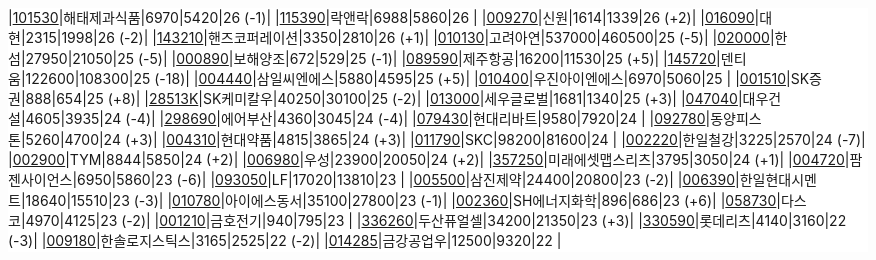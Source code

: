 |[101530](https://finance.daum.net/quotes/A101530)|해태제과식품|6970|5420|26 (-1)|
|[115390](https://finance.daum.net/quotes/A115390)|락앤락|6988|5860|26 |
|[009270](https://finance.daum.net/quotes/A009270)|신원|1614|1339|26 (+2)|
|[016090](https://finance.daum.net/quotes/A016090)|대현|2315|1998|26 (-2)|
|[143210](https://finance.daum.net/quotes/A143210)|핸즈코퍼레이션|3350|2810|26 (+1)|
|[010130](https://finance.daum.net/quotes/A010130)|고려아연|537000|460500|25 (-5)|
|[020000](https://finance.daum.net/quotes/A020000)|한섬|27950|21050|25 (-5)|
|[000890](https://finance.daum.net/quotes/A000890)|보해양조|672|529|25 (-1)|
|[089590](https://finance.daum.net/quotes/A089590)|제주항공|16200|11530|25 (+5)|
|[145720](https://finance.daum.net/quotes/A145720)|덴티움|122600|108300|25 (-18)|
|[004440](https://finance.daum.net/quotes/A004440)|삼일씨엔에스|5880|4595|25 (+5)|
|[010400](https://finance.daum.net/quotes/A010400)|우진아이엔에스|6970|5060|25 |
|[001510](https://finance.daum.net/quotes/A001510)|SK증권|888|654|25 (+8)|
|[28513K](https://finance.daum.net/quotes/A28513K)|SK케미칼우|40250|30100|25 (-2)|
|[013000](https://finance.daum.net/quotes/A013000)|세우글로벌|1681|1340|25 (+3)|
|[047040](https://finance.daum.net/quotes/A047040)|대우건설|4605|3935|24 (-4)|
|[298690](https://finance.daum.net/quotes/A298690)|에어부산|4360|3045|24 (-4)|
|[079430](https://finance.daum.net/quotes/A079430)|현대리바트|9580|7920|24 |
|[092780](https://finance.daum.net/quotes/A092780)|동양피스톤|5260|4700|24 (+3)|
|[004310](https://finance.daum.net/quotes/A004310)|현대약품|4815|3865|24 (+3)|
|[011790](https://finance.daum.net/quotes/A011790)|SKC|98200|81600|24 |
|[002220](https://finance.daum.net/quotes/A002220)|한일철강|3225|2570|24 (-7)|
|[002900](https://finance.daum.net/quotes/A002900)|TYM|8844|5850|24 (+2)|
|[006980](https://finance.daum.net/quotes/A006980)|우성|23900|20050|24 (+2)|
|[357250](https://finance.daum.net/quotes/A357250)|미래에셋맵스리츠|3795|3050|24 (+1)|
|[004720](https://finance.daum.net/quotes/A004720)|팜젠사이언스|6950|5860|23 (-6)|
|[093050](https://finance.daum.net/quotes/A093050)|LF|17020|13810|23 |
|[005500](https://finance.daum.net/quotes/A005500)|삼진제약|24400|20800|23 (-2)|
|[006390](https://finance.daum.net/quotes/A006390)|한일현대시멘트|18640|15510|23 (-3)|
|[010780](https://finance.daum.net/quotes/A010780)|아이에스동서|35100|27800|23 (-1)|
|[002360](https://finance.daum.net/quotes/A002360)|SH에너지화학|896|686|23 (+6)|
|[058730](https://finance.daum.net/quotes/A058730)|다스코|4970|4125|23 (-2)|
|[001210](https://finance.daum.net/quotes/A001210)|금호전기|940|795|23 |
|[336260](https://finance.daum.net/quotes/A336260)|두산퓨얼셀|34200|21350|23 (+3)|
|[330590](https://finance.daum.net/quotes/A330590)|롯데리츠|4140|3160|22 (-3)|
|[009180](https://finance.daum.net/quotes/A009180)|한솔로지스틱스|3165|2525|22 (-2)|
|[014285](https://finance.daum.net/quotes/A014285)|금강공업우|12500|9320|22 |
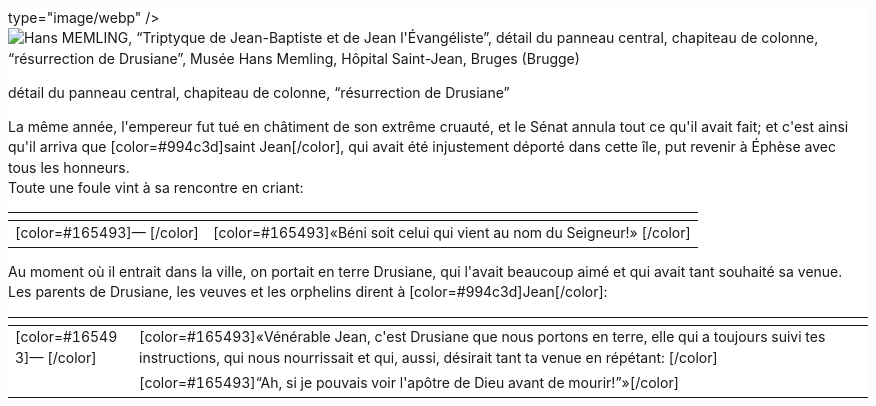 type="image/webp" />
<img
src="/user/sites/docs/pages/01.home/06.bruges/01.hopital-saint-jean/01.saint-jean/18.saint-jean_18/chapiteau-3-640.jpg" title="Hans MEMLING, “Triptyque de Jean-Baptiste et de Jean l'Évangéliste”, détail du panneau central, chapiteau de colonne, “résurrection de Drusiane”, Musée Hans Memling, Hôpital Saint-Jean, Bruges (Brugge)" alt="Hans MEMLING, “Triptyque de Jean-Baptiste et de Jean l'Évangéliste”, détail du panneau central, chapiteau de colonne, “résurrection de Drusiane”, Musée Hans Memling, Hôpital Saint-Jean, Bruges (Brugge)" class="class-70-img"
sizes="(max-width: 767px) 98vw, (min-width: 959px) 50vw, 86vw"
srcset="
/user/sites/docs/pages/01.home/06.bruges/01.hopital-saint-jean/01.saint-jean/18.saint-jean_18/chapiteau-3-280.jpg 280w,
/user/sites/docs/pages/01.home/06.bruges/01.hopital-saint-jean/01.saint-jean/18.saint-jean_18/chapiteau-3-380.jpg 380w,
/user/sites/docs/pages/01.home/06.bruges/01.hopital-saint-jean/01.saint-jean/18.saint-jean_18/chapiteau-3-480.jpg 480w,
/user/sites/docs/pages/01.home/06.bruges/01.hopital-saint-jean/01.saint-jean/18.saint-jean_18/chapiteau-3-640.jpg 640w,
/user/sites/docs/pages/01.home/06.bruges/01.hopital-saint-jean/01.saint-jean/18.saint-jean_18/chapiteau-3-840.jpg 840w,
/user/sites/docs/pages/01.home/06.bruges/01.hopital-saint-jean/01.saint-jean/18.saint-jean_18/chapiteau-3-1280.jpg 1280w,
/user/sites/docs/pages/01.home/06.bruges/01.hopital-saint-jean/01.saint-jean/18.saint-jean_18/chapiteau-3-1600.jpg 1600w,
/user/sites/docs/pages/01.home/06.bruges/01.hopital-saint-jean/01.saint-jean/18.saint-jean_18/chapiteau-3-1920.jpg 1920w">
</picture><figcaption>détail du panneau central, chapiteau de colonne, “résurrection de Drusiane”</figcaption></figure>

La même année, l'empereur fut tué en châtiment de son extrême cruauté, et le Sénat annula tout ce qu'il avait fait; 
et c'est ainsi qu'il arriva que [color=#994c3d]saint Jean[/color], qui avait été injustement déporté dans cette île, put revenir à Éphèse avec tous les honneurs.  
Toute une foule vint à sa rencontre en criant:

|   | <span hidden>hidden</span> |
| - | -------------------------- |
| [color=#165493]—&#160;[/color] | [color=#165493]«Béni soit celui qui vient au nom du Seigneur!» [/color] |

Au moment où il entrait dans la ville, on portait en terre Drusiane, qui l'avait beaucoup aimé et qui avait tant souhaité sa venue.  
Les parents de Drusiane, les veuves et les orphelins dirent à [color=#994c3d]Jean[/color]:

|   | <span hidden>hidden</span> |
| - | -------------------------- |
| [color=#165493]—&#160;[/color] | [color=#165493]«Vénérable Jean, c'est Drusiane que nous portons en terre, elle qui a toujours suivi tes instructions, qui nous nourrissait et qui, aussi, désirait tant ta venue en répétant: [/color] |
|   | [color=#165493]“Ah, si je pouvais voir l'apôtre de Dieu avant de mourir!”»[/color] |


[1]: /bruges/hopital-saint-jean/saint-jean/page:3#renvoi-aristodeme "https://francois-vidit.com/docs/fr/saint-jean/page:3#renvoi-aristodeme"
[11]: #note_nomdejean "nom de Jean"
[111]: /bruges/hopital-saint-jean/saint-jean/page:3#le-nom-de-jean "https://francois-vidit.com/docs/ja/bruges/hopital-saint-jean/saint-jean/page:3#le-nom-de-jean"
[12]: #nomdejean "nom de Jean"
[13]: #note_mathieu "Si tu veux être parfait"
[14]: #mathieu "Si tu veux être parfait"
[15]: #note_hoteriche "histoire de l'hôte riche"
[151]: https://www.aelf.org/bible/Jn/11 "https://www.aelf.org/bible/Jn/11"
[16]: #hoteriche "histoire de l'hôte riche"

————————

What you have to do: Using the records above, find and show each line with the string "francois".

Result of the task:
[1]: /bruges/hopital-saint-jean/saint-jean/page:3#renvoi-aristodeme "https://francois-vidit.com/docs/fr/saint-jean/page:3#renvoi-aristodeme"
[111]: /bruges/hopital-saint-jean/saint-jean/page:3#le-nom-de-jean "https://francois-vidit.com/docs/ja/bruges/hopital-saint-jean/saint-jean/page:3#le-nom-de-jean"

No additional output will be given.